→ **Task to complete**: Your task is to repeat all of the data exactly while excluding the pictures.

→ **Provided entries**:
▼
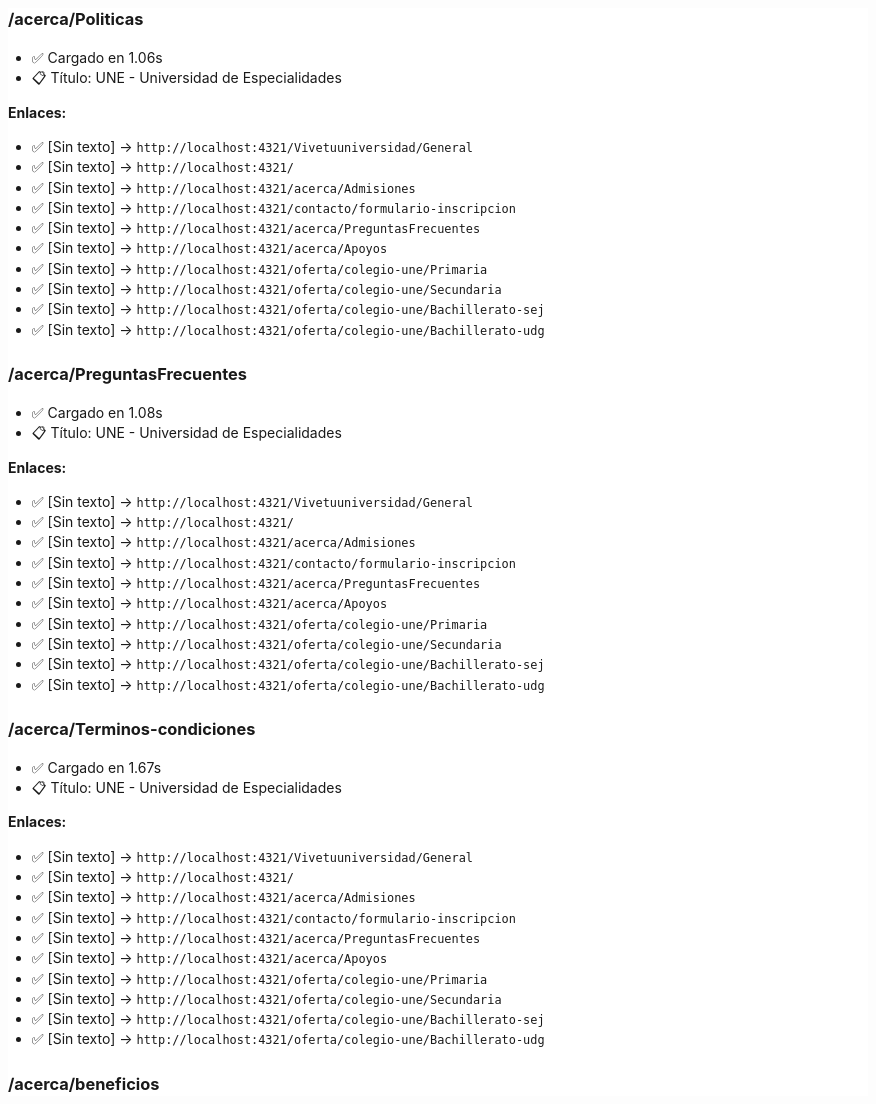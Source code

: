 ### /acerca/Politicas

- ✅ Cargado en 1.06s
- 📋 Título: UNE - Universidad de Especialidades

**Enlaces:**
- ✅ [Sin texto] → `http://localhost:4321/Vivetuuniversidad/General`
- ✅ [Sin texto] → `http://localhost:4321/`
- ✅ [Sin texto] → `http://localhost:4321/acerca/Admisiones`
- ✅ [Sin texto] → `http://localhost:4321/contacto/formulario-inscripcion`
- ✅ [Sin texto] → `http://localhost:4321/acerca/PreguntasFrecuentes`
- ✅ [Sin texto] → `http://localhost:4321/acerca/Apoyos`
- ✅ [Sin texto] → `http://localhost:4321/oferta/colegio-une/Primaria`
- ✅ [Sin texto] → `http://localhost:4321/oferta/colegio-une/Secundaria`
- ✅ [Sin texto] → `http://localhost:4321/oferta/colegio-une/Bachillerato-sej`
- ✅ [Sin texto] → `http://localhost:4321/oferta/colegio-une/Bachillerato-udg`

### /acerca/PreguntasFrecuentes

- ✅ Cargado en 1.08s
- 📋 Título: UNE - Universidad de Especialidades

**Enlaces:**
- ✅ [Sin texto] → `http://localhost:4321/Vivetuuniversidad/General`
- ✅ [Sin texto] → `http://localhost:4321/`
- ✅ [Sin texto] → `http://localhost:4321/acerca/Admisiones`
- ✅ [Sin texto] → `http://localhost:4321/contacto/formulario-inscripcion`
- ✅ [Sin texto] → `http://localhost:4321/acerca/PreguntasFrecuentes`
- ✅ [Sin texto] → `http://localhost:4321/acerca/Apoyos`
- ✅ [Sin texto] → `http://localhost:4321/oferta/colegio-une/Primaria`
- ✅ [Sin texto] → `http://localhost:4321/oferta/colegio-une/Secundaria`
- ✅ [Sin texto] → `http://localhost:4321/oferta/colegio-une/Bachillerato-sej`
- ✅ [Sin texto] → `http://localhost:4321/oferta/colegio-une/Bachillerato-udg`

### /acerca/Terminos-condiciones

- ✅ Cargado en 1.67s
- 📋 Título: UNE - Universidad de Especialidades

**Enlaces:**
- ✅ [Sin texto] → `http://localhost:4321/Vivetuuniversidad/General`
- ✅ [Sin texto] → `http://localhost:4321/`
- ✅ [Sin texto] → `http://localhost:4321/acerca/Admisiones`
- ✅ [Sin texto] → `http://localhost:4321/contacto/formulario-inscripcion`
- ✅ [Sin texto] → `http://localhost:4321/acerca/PreguntasFrecuentes`
- ✅ [Sin texto] → `http://localhost:4321/acerca/Apoyos`
- ✅ [Sin texto] → `http://localhost:4321/oferta/colegio-une/Primaria`
- ✅ [Sin texto] → `http://localhost:4321/oferta/colegio-une/Secundaria`
- ✅ [Sin texto] → `http://localhost:4321/oferta/colegio-une/Bachillerato-sej`
- ✅ [Sin texto] → `http://localhost:4321/oferta/colegio-une/Bachillerato-udg`

### /acerca/beneficios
▲
→ **Output of the exercise**:
Source code

: ### /acerca/Politicas

- ✅ Cargado en 1.06s
- 📋 Título: UNE - Universidad de Especialidades

**Enlaces:**
- ✅ [Sin texto] → `http://localhost:4321/Vivetuuniversidad/General`
- ✅ [Sin texto] → `http://localhost:4321/`
- ✅ [Sin texto] → `http://localhost:4321/acerca/Admisiones`
- ✅ [Sin texto] → `http://localhost:4321/contacto/formulario-inscripcion`
- ✅ [Sin texto] → `http://localhost:4321/acerca/PreguntasFrecuentes`
- ✅ [Sin texto] → `http://localhost:4321/acerca/Apoyos`
- ✅ [Sin texto] → `http://localhost:4321/oferta/colegio-une/Primaria`
- ✅ [Sin texto] → `http://localhost:4321/oferta/colegio-une/Secundaria`
- ✅ [Sin texto] → `http://localhost:4321/oferta/colegio-une/Bachillerato-sej`
- ✅ [Sin texto] → `http://localhost:4321/oferta/colegio-une/Bachillerato-udg`

### /acerca/PreguntasFrecuentes

- ✅ Cargado en 1.08s
- 📋 Título: UNE - Universidad de Especialidades

**Enlaces:**
- ✅ [Sin texto] → `http://localhost:4321/Vivetuuniversidad/General`
- ✅ [Sin texto] → `http://localhost:4321/`
- ✅ [Sin texto] → `http://localhost:4321/acerca/Admisiones`
- ✅ [Sin texto] → `http://localhost:4321/contacto/formulario-inscripcion`
- ✅ [Sin texto] → `http://localhost:4321/acerca/PreguntasFrecuentes`
- ✅ [Sin texto] → `http://localhost:4321/acerca/Apoyos`
- ✅ [Sin texto] → `http://localhost:4321/oferta/colegio-une/Primaria`
- ✅ [Sin texto] → `http://localhost:4321/oferta/colegio-une/Secundaria`
- ✅ [Sin texto] → `http://localhost:4321/oferta/colegio-une/Bachillerato-sej`
- ✅ [Sin texto] → `http://localhost:4321/oferta/colegio-une/Bachillerato-udg`

### /acerca/Terminos-condiciones

- ✅ Cargado en 1.67s
- 📋 Título: UNE - Universidad de Especialidades

**Enlaces:**
- ✅ [Sin texto] → `http://localhost:4321/Vivetuuniversidad/General`
- ✅ [Sin texto] → `http://localhost:4321/`
- ✅ [Sin texto] → `http://localhost:4321/acerca/Admisiones`
- ✅ [Sin texto] → `http://localhost:4321/contacto/formulario-inscripcion`
- ✅ [Sin texto] → `http://localhost:4321/acerca/PreguntasFrecuentes`
- ✅ [Sin texto] → `http://localhost:4321/acerca/Apoyos`
- ✅ [Sin texto] → `http://localhost:4321/oferta/colegio-une/Primaria`
- ✅ [Sin texto] → `http://localhost:4321/oferta/colegio-une/Secundaria`
- ✅ [Sin texto] → `http://localhost:4321/oferta/colegio-une/Bachillerato-sej`
- ✅ [Sin texto] → `http://localhost:4321/oferta/colegio-une/Bachillerato-udg`

### /acerca/beneficios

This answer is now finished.